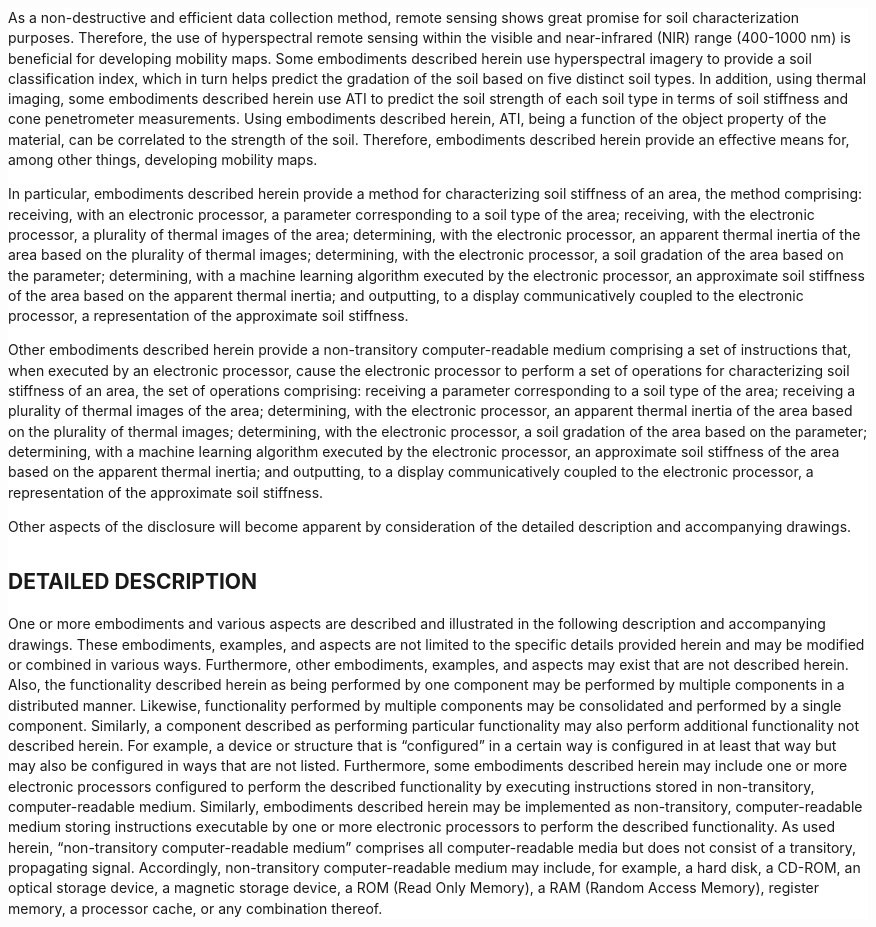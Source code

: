 As a non-destructive and efficient data collection method, remote sensing shows great promise for soil characterization purposes. Therefore, the use of hyperspectral remote sensing within the visible and near-infrared (NIR) range (400-1000 nm) is beneficial for developing mobility maps. Some embodiments described herein use hyperspectral imagery to provide a soil classification index, which in turn helps predict the gradation of the soil based on five distinct soil types. In addition, using thermal imaging, some embodiments described herein use ATI to predict the soil strength of each soil type in terms of soil stiffness and cone penetrometer measurements. Using embodiments described herein, ATI, being a function of the object property of the material, can be correlated to the strength of the soil. Therefore, embodiments described herein provide an effective means for, among other things, developing mobility maps.

In particular, embodiments described herein provide a method for characterizing soil stiffness of an area, the method comprising: receiving, with an electronic processor, a parameter corresponding to a soil type of the area; receiving, with the electronic processor, a plurality of thermal images of the area; determining, with the electronic processor, an apparent thermal inertia of the area based on the plurality of thermal images; determining, with the electronic processor, a soil gradation of the area based on the parameter; determining, with a machine learning algorithm executed by the electronic processor, an approximate soil stiffness of the area based on the apparent thermal inertia; and outputting, to a display communicatively coupled to the electronic processor, a representation of the approximate soil stiffness.

Other embodiments described herein provide a non-transitory computer-readable medium comprising a set of instructions that, when executed by an electronic processor, cause the electronic processor to perform a set of operations for characterizing soil stiffness of an area, the set of operations comprising: receiving a parameter corresponding to a soil type of the area; receiving a plurality of thermal images of the area; determining, with the electronic processor, an apparent thermal inertia of the area based on the plurality of thermal images; determining, with the electronic processor, a soil gradation of the area based on the parameter; determining, with a machine learning algorithm executed by the electronic processor, an approximate soil stiffness of the area based on the apparent thermal inertia; and outputting, to a display communicatively coupled to the electronic processor, a representation of the approximate soil stiffness.

Other aspects of the disclosure will become apparent by consideration of the detailed description and accompanying drawings.

## DETAILED DESCRIPTION

One or more embodiments and various aspects are described and illustrated in the following description and accompanying drawings. These embodiments, examples, and aspects are not limited to the specific details provided herein and may be modified or combined in various ways. Furthermore, other embodiments, examples, and aspects may exist that are not described herein. Also, the functionality described herein as being performed by one component may be performed by multiple components in a distributed manner. Likewise, functionality performed by multiple components may be consolidated and performed by a single component. Similarly, a component described as performing particular functionality may also perform additional functionality not described herein. For example, a device or structure that is “configured” in a certain way is configured in at least that way but may also be configured in ways that are not listed. Furthermore, some embodiments described herein may include one or more electronic processors configured to perform the described functionality by executing instructions stored in non-transitory, computer-readable medium. Similarly, embodiments described herein may be implemented as non-transitory, computer-readable medium storing instructions executable by one or more electronic processors to perform the described functionality. As used herein, “non-transitory computer-readable medium” comprises all computer-readable media but does not consist of a transitory, propagating signal. Accordingly, non-transitory computer-readable medium may include, for example, a hard disk, a CD-ROM, an optical storage device, a magnetic storage device, a ROM (Read Only Memory), a RAM (Random Access Memory), register memory, a processor cache, or any combination thereof.
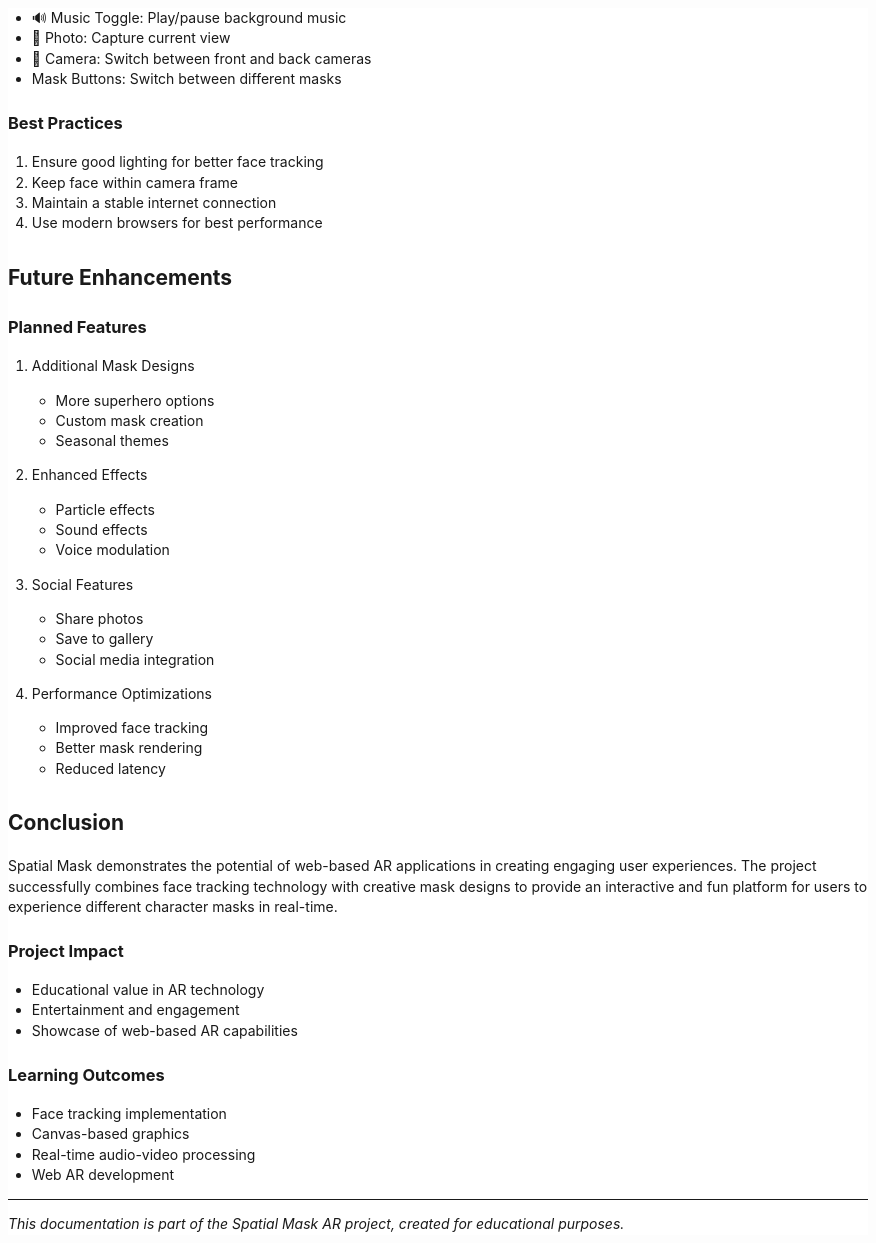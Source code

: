 - 🔊 Music Toggle: Play/pause background music
- 📸 Photo: Capture current view
- 🔄 Camera: Switch between front and back cameras
- Mask Buttons: Switch between different masks

### Best Practices

1. Ensure good lighting for better face tracking
2. Keep face within camera frame
3. Maintain a stable internet connection
4. Use modern browsers for best performance

## Future Enhancements

### Planned Features

1. Additional Mask Designs

   - More superhero options
   - Custom mask creation
   - Seasonal themes

2. Enhanced Effects

   - Particle effects
   - Sound effects
   - Voice modulation

3. Social Features

   - Share photos
   - Save to gallery
   - Social media integration

4. Performance Optimizations
   - Improved face tracking
   - Better mask rendering
   - Reduced latency

## Conclusion

Spatial Mask demonstrates the potential of web-based AR applications in creating engaging user experiences. The project successfully combines face tracking technology with creative mask designs to provide an interactive and fun platform for users to experience different character masks in real-time.

### Project Impact

- Educational value in AR technology
- Entertainment and engagement
- Showcase of web-based AR capabilities

### Learning Outcomes

- Face tracking implementation
- Canvas-based graphics
- Real-time audio-video processing
- Web AR development

---

_This documentation is part of the Spatial Mask AR project, created for educational purposes._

> [Exercise goal]:
Pictures are to be left out; the listing above is otherwise to be copied exactly.

> [Answer to this exercise]:
Source code

: As a non-destructive and efficient data collection method, remote sensing shows great promise for soil characterization purposes. Therefore, the use of hyperspectral remote sensing within the visible and near-infrared (NIR) range (400-1000 nm) is beneficial for developing mobility maps. Some embodiments described herein use hyperspectral imagery to provide a soil classification index, which in turn helps predict the gradation of the soil based on five distinct soil types. In addition, using thermal imaging, some embodiments described herein use ATI to predict the soil strength of each soil type in terms of soil stiffness and cone penetrometer measurements. Using embodiments described herein, ATI, being a function of the object property of the material, can be correlated to the strength of the soil. Therefore, embodiments described herein provide an effective means for, among other things, developing mobility maps.

In particular, embodiments described herein provide a method for characterizing soil stiffness of an area, the method comprising: receiving, with an electronic processor, a parameter corresponding to a soil type of the area; receiving, with the electronic processor, a plurality of thermal images of the area; determining, with the electronic processor, an apparent thermal inertia of the area based on the plurality of thermal images; determining, with the electronic processor, a soil gradation of the area based on the parameter; determining, with a machine learning algorithm executed by the electronic processor, an approximate soil stiffness of the area based on the apparent thermal inertia; and outputting, to a display communicatively coupled to the electronic processor, a representation of the approximate soil stiffness.

Other embodiments described herein provide a non-transitory computer-readable medium comprising a set of instructions that, when executed by an electronic processor, cause the electronic processor to perform a set of operations for characterizing soil stiffness of an area, the set of operations comprising: receiving a parameter corresponding to a soil type of the area; receiving a plurality of thermal images of the area; determining, with the electronic processor, an apparent thermal inertia of the area based on the plurality of thermal images; determining, with the electronic processor, a soil gradation of the area based on the parameter; determining, with a machine learning algorithm executed by the electronic processor, an approximate soil stiffness of the area based on the apparent thermal inertia; and outputting, to a display communicatively coupled to the electronic processor, a representation of the approximate soil stiffness.

Other aspects of the disclosure will become apparent by consideration of the detailed description and accompanying drawings.

## DETAILED DESCRIPTION

One or more embodiments and various aspects are described and illustrated in the following description and accompanying drawings. These embodiments, examples, and aspects are not limited to the specific details provided herein and may be modified or combined in various ways. Furthermore, other embodiments, examples, and aspects may exist that are not described herein. Also, the functionality described herein as being performed by one component may be performed by multiple components in a distributed manner. Likewise, functionality performed by multiple components may be consolidated and performed by a single component. Similarly, a component described as performing particular functionality may also perform additional functionality not described herein. For example, a device or structure that is “configured” in a certain way is configured in at least that way but may also be configured in ways that are not listed. Furthermore, some embodiments described herein may include one or more electronic processors configured to perform the described functionality by executing instructions stored in non-transitory, computer-readable medium. Similarly, embodiments described herein may be implemented as non-transitory, computer-readable medium storing instructions executable by one or more electronic processors to perform the described functionality. As used herein, “non-transitory computer-readable medium” comprises all computer-readable media but does not consist of a transitory, propagating signal. Accordingly, non-transitory computer-readable medium may include, for example, a hard disk, a CD-ROM, an optical storage device, a magnetic storage device, a ROM (Read Only Memory), a RAM (Random Access Memory), register memory, a processor cache, or any combination thereof.
Source code

: - 🔊 Music Toggle: Play/pause background music
- 📸 Photo: Capture current view
- 🔄 Camera: Switch between front and back cameras
- Mask Buttons: Switch between different masks

### Best Practices

1. Ensure good lighting for better face tracking
2. Keep face within camera frame
3. Maintain a stable internet connection
4. Use modern browsers for best performance

## Future Enhancements

### Planned Features

1. Additional Mask Designs

   - More superhero options
   - Custom mask creation
   - Seasonal themes

2. Enhanced Effects

   - Particle effects
   - Sound effects
   - Voice modulation

3. Social Features

   - Share photos
   - Save to gallery
   - Social media integration

4. Performance Optimizations
   - Improved face tracking
   - Better mask rendering
   - Reduced latency

## Conclusion

Spatial Mask demonstrates the potential of web-based AR applications in creating engaging user experiences. The project successfully combines face tracking technology with creative mask designs to provide an interactive and fun platform for users to experience different character masks in real-time.

### Project Impact

- Educational value in AR technology
- Entertainment and engagement
- Showcase of web-based AR capabilities

### Learning Outcomes

- Face tracking implementation
- Canvas-based graphics
- Real-time audio-video processing
- Web AR development

---

_This documentation is part of the Spatial Mask AR project, created for educational purposes._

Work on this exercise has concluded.